Friday, January 8, 2016

Shakespeare’s Macbeth in the mud – Swedish Radio

Mud, Blood and anxiety in the new film version of Shakespeare’s Macbeth. Michael Fassbender embarks on one of the world drama major roles. Michael Timm about the results.

Nietzsche once said that no man will be less greedy for power of reading Macbeth. So be it. But this late Shakespearean drama continues to fascinate the filmmaker. Orson Welles did it, likewise Kurosawa and Roman Polanski and now Justin Kurzel. It is not morality that attracts without the text to suit the medium of film. It is as cut and mixed already in gåspenneversion. Shakespeare looked back 500 years in time and jumps like any Hollywood Producer any of the subtleties, and ignore the real Macbeth.

Curiously, almost all interpretations convincing, although I myself do make exceptions for Verdi’s opera. A cold Scotland populated by barbarians were probably well distant. Kurzel begins there. The time and the countryside. It’s the Viking Age, it’s freezing. The castle is no more than a wooden house. This is a raw tribal fighting is not an elevated royal drama.

Orson Welles’s Macbeth excelled in sounding. Michael Fassbenders Macbeth is uncertain, mumbling, he stifled the blood of the victims; a power who neither understands himself or his time. Last fall, spoke Fassbender in a German interview of Mr. and Mrs. Macbeth’s relationship to the mother, they have lost their children. OK, but I doubt that a family therapist would manage the couple’s dynamics. But I understand what Fassbender says. In one of the film’s best scenes, the feast after the murder of the king where the couple will celebrate their exaltation, breaking Macbeth together. The scene attracts exaggeration but Fassbender whispers his lines and Marion Cotillard are trying to save the situation as so many wives did when her husband got out of hand.

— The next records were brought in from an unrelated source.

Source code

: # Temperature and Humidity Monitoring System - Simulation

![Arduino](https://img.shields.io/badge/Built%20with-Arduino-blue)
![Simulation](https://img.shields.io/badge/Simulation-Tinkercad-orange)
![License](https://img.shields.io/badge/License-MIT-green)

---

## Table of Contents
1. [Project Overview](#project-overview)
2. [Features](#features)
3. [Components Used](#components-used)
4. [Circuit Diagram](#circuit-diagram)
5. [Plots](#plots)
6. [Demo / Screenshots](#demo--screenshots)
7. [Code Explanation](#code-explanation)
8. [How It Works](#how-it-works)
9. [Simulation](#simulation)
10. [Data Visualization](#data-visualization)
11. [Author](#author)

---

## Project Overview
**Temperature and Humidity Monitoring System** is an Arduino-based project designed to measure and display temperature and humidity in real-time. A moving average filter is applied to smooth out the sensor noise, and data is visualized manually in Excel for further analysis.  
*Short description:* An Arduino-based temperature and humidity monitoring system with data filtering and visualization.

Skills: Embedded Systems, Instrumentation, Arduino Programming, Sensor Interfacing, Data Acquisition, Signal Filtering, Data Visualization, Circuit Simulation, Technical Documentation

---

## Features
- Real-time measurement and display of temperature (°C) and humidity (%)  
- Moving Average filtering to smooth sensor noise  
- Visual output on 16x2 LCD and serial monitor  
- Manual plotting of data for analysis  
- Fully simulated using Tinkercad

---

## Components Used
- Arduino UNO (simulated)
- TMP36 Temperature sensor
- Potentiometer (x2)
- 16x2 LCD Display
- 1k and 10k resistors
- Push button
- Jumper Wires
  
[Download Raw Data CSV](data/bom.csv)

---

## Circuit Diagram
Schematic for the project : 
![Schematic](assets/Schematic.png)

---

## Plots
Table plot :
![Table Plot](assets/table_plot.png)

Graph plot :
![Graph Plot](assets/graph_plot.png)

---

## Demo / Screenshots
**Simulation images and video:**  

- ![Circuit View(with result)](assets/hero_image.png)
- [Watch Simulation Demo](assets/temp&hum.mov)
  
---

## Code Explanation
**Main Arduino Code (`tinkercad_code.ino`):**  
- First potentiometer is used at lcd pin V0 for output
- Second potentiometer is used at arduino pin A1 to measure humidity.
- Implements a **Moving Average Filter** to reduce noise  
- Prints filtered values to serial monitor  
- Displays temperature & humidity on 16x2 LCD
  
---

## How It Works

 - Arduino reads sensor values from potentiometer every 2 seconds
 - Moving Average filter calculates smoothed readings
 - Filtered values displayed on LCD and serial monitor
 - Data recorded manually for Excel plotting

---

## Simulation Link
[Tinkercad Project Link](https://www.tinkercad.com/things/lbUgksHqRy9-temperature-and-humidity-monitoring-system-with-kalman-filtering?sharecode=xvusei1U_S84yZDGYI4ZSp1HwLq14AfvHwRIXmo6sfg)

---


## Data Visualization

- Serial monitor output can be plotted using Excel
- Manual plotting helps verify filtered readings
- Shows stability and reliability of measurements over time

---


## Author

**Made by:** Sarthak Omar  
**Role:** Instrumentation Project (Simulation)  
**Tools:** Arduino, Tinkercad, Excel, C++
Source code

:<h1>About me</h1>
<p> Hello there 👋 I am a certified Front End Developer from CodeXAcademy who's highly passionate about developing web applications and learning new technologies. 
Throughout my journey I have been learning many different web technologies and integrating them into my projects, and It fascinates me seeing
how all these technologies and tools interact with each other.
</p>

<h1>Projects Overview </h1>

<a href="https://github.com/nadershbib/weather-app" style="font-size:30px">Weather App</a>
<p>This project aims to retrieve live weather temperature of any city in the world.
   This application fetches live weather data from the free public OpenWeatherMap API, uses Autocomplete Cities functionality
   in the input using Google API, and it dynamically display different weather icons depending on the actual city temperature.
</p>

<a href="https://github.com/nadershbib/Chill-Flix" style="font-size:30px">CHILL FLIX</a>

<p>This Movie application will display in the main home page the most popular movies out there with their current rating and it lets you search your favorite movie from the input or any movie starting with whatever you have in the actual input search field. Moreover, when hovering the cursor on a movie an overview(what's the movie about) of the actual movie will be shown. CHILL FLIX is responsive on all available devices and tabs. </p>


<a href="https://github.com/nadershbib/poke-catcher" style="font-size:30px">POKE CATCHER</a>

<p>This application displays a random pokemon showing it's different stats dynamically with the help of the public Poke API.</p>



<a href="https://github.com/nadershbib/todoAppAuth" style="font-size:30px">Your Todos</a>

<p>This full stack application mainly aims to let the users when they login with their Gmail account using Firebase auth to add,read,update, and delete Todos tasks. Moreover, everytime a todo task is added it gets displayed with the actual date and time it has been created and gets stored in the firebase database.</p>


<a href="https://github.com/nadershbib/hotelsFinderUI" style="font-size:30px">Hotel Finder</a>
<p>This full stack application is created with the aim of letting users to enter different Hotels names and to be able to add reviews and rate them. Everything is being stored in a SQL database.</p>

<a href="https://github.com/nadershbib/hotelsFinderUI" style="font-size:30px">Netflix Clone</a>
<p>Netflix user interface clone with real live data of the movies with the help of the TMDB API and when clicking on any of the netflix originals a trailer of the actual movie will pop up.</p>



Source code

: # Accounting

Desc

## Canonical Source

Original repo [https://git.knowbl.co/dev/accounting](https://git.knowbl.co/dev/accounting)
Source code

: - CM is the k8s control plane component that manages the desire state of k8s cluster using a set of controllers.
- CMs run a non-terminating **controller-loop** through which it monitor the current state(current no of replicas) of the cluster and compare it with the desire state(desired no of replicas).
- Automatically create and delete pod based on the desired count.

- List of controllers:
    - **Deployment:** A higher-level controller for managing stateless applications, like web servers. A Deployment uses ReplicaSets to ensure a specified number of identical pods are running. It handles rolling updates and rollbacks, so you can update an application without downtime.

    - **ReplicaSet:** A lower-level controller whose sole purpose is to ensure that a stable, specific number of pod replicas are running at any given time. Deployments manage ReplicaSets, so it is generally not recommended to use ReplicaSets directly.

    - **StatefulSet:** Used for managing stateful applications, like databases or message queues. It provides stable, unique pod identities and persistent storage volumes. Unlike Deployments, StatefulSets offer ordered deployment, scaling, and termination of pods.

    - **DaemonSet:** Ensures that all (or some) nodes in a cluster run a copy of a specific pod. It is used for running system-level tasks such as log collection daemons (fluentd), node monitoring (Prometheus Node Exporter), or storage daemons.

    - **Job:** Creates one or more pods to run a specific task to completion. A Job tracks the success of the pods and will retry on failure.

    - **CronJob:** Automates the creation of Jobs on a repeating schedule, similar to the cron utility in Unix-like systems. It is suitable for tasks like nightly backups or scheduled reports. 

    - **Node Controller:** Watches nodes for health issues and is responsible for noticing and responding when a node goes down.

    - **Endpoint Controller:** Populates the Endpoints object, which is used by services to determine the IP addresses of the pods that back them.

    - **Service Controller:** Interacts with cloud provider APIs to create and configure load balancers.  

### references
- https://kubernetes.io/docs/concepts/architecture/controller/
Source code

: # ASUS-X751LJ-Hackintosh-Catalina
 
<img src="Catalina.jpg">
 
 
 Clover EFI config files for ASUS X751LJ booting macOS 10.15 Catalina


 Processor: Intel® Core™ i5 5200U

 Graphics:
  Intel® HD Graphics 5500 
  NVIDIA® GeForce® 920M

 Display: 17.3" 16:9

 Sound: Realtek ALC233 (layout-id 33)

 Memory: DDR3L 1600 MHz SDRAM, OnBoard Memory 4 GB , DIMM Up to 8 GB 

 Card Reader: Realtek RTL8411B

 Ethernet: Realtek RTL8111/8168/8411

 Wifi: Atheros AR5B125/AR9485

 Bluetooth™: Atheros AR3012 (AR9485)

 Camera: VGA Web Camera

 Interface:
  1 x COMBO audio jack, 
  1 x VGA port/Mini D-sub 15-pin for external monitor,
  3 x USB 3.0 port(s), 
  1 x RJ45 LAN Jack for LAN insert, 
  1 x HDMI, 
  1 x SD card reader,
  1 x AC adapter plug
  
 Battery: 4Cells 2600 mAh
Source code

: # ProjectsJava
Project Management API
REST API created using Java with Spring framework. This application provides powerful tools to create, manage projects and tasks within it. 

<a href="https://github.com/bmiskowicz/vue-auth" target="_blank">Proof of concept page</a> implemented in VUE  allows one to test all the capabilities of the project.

They are credible, and the same can be said about the movie as a whole. However, not Kurzel same visual power that Kurosawa had in Blood Faith and creates nothing like the same psychological voltage that Polanski.

But Justin Kurzels ambition to take Shakespeare from the stage to the clay is rewarding . Macbeth becomes less crazy and more bloody heaving child of his time. And thus – the Viking mood despite – a child of the our time. Moreover, we can enjoy Shakespeare’s words in a really good movie translation.